I was in denial about my mental health from the birth of my first daughter. I work with people with mental health problems, some of them have depression... Surely I would of recognized it? I would of spotted it? But it took my husband to tell me I wasn't 'right' for me to really notice that I had lost myself somewhere between being so excited about becoming pregnant, and having this tiny little human in my arms. It's one of the worst feelings in the world, and no-one can really understand unless they've felt it themselves. I loved my baby unconditionally, but at the same time you feel like you don't want them. I become angry at everything, felt like I didn't want to leave the house and even contemplated suicide. When she was 7 months old, I found out I was pregnant again and I was scared. Scared that I would feel even worse than I did already. Scared to admit to anybody that this might be something more serious than just the stress of having a new baby and hormones!
I was about 3 weeks away from having my second daughter, when my husband told me if I wasn't feeling any better by the time she was a month old he was taking me to the doctors. I have never felt so relieved. That someone else was taking charge of the situation. I felt like a weight had been lifted and I was finally going to feel better.

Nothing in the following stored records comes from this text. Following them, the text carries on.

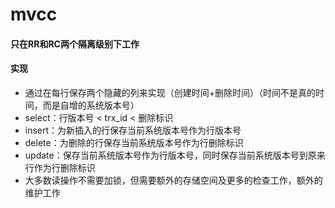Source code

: # mvcc

#### 只在RR和RC两个隔离级别下工作

#### 实现
+ 通过在每行保存两个隐藏的列来实现（创建时间+删除时间）（时间不是真的时间，而是自增的系统版本号）
+ select：行版本号 < trx_id < 删除标识 
+ insert：为新插入的行保存当前系统版本号作为行版本号
+ delete：为删除的行保存当前系统版本号作为行删除标识
+ update：保存当前系统版本号作为行版本号，同时保存当前系统版本号到原来行作为行删除标识
+ 大多数读操作不需要加锁，但需要额外的存储空间及更多的检查工作，额外的维护工作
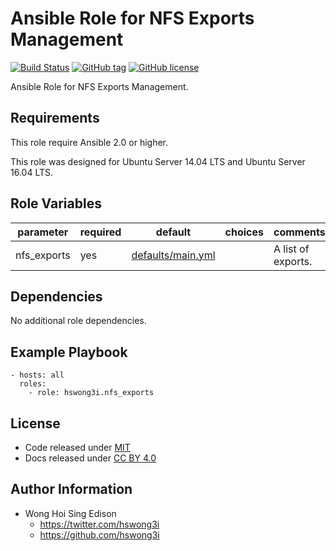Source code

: Ansible Role for NFS Exports Management
======================================

[![Build Status](https://travis-ci.org/pantarei/ansible-role-nfs-exports.svg?branch=master)](https://travis-ci.org/pantarei/ansible-role-nfs-exports)
[![GitHub tag](https://img.shields.io/github/tag/pantarei/ansible-role-nfs-exports.svg)](https://github.com/pantarei/ansible-role-nfs-exports)
[![GitHub license](https://img.shields.io/github/license/pantarei/ansible-role-nfs-exports.svg)](https://github.com/pantarei/ansible-role-nfs-exports/blob/master/LICENSE)

Ansible Role for NFS Exports Management.

Requirements
------------

This role require Ansible 2.0 or higher.

This role was designed for Ubuntu Server 14.04 LTS and Ubuntu Server 16.04 LTS.

Role Variables
--------------

<table>
<colgroup>
<col width="20%" />
<col width="20%" />
<col width="20%" />
<col width="20%" />
<col width="20%" />
</colgroup>
<thead>
<tr class="header">
<th>parameter</th>
<th>required</th>
<th>default</th>
<th>choices</th>
<th>comments</th>
</tr>
</thead>
<tbody>
<tr class="odd">
<td>nfs_exports</td>
<td>yes</td>
<td><a href="https://github.com/pantarei/ansible-role-nfs-exports/blob/master/defaults/main.yml">defaults/main.yml</a></td>
<td></td>
<td>A list of exports.</td>
</tr>
</tbody>
</table>

Dependencies
------------

No additional role dependencies.

Example Playbook
----------------

    - hosts: all
      roles:
        - role: hswong3i.nfs_exports

License
-------

-   Code released under [MIT](https://github.com/pantarei/ansible-role-nfs-exports/blob/master/LICENSE)
-   Docs released under [CC BY 4.0](http://creativecommons.org/licenses/by/4.0/)

Author Information
------------------

-   Wong Hoi Sing Edison
    -   <a href="https://twitter.com/hswong3i" class="uri" class="uri">https://twitter.com/hswong3i</a>
    -   <a href="https://github.com/hswong3i" class="uri" class="uri">https://github.com/hswong3i</a>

I went to the doctors, 18 months after I started feeling depressed, and broke down. I felt relief that I had finally admitted how I felt, guilt that I had left it so long and my eldest had suffered me through the first year of her life, but mostly I felt hopeful.

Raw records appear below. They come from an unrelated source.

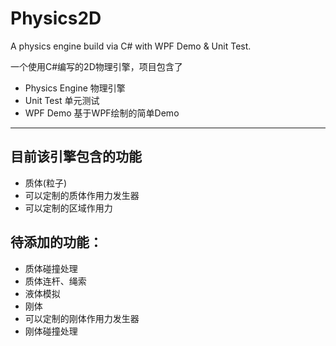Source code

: Physics2D
=========

A physics engine build via C# with WPF Demo &amp; Unit Test.

一个使用C#编写的2D物理引擎，项目包含了

  - Physics Engine 物理引擎
  - Unit Test 单元测试
  - WPF Demo 基于WPF绘制的简单Demo

---
## 目前该引擎包含的功能

  - 质体(粒子)
  - 可以定制的质体作用力发生器
  - 可以定制的区域作用力
  
## 待添加的功能：

  - 质体碰撞处理
  - 质体连杆、绳索
  - 液体模拟
  - 刚体
  - 可以定制的刚体作用力发生器
  - 刚体碰撞处理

Taking that first step and telling someone that I needed help really was the best thing I have ever done. The doctor was lovely and understanding, gave me some medication and referred me to therapy.
5 months on I feel more like myself everyday. I still struggle but I know that one day I will be okay.
The main thing I want people to take away from this story is, listen to your emotions, don't be afraid to admit you need help or that you don't feel like yourself and listen to the people who love you. They probably don't completely understand how you feel, but that can help sometimes if you let them. Finally, don't feel guilty for having depression, anxiety or any kind of mental ill health. It is not your fault.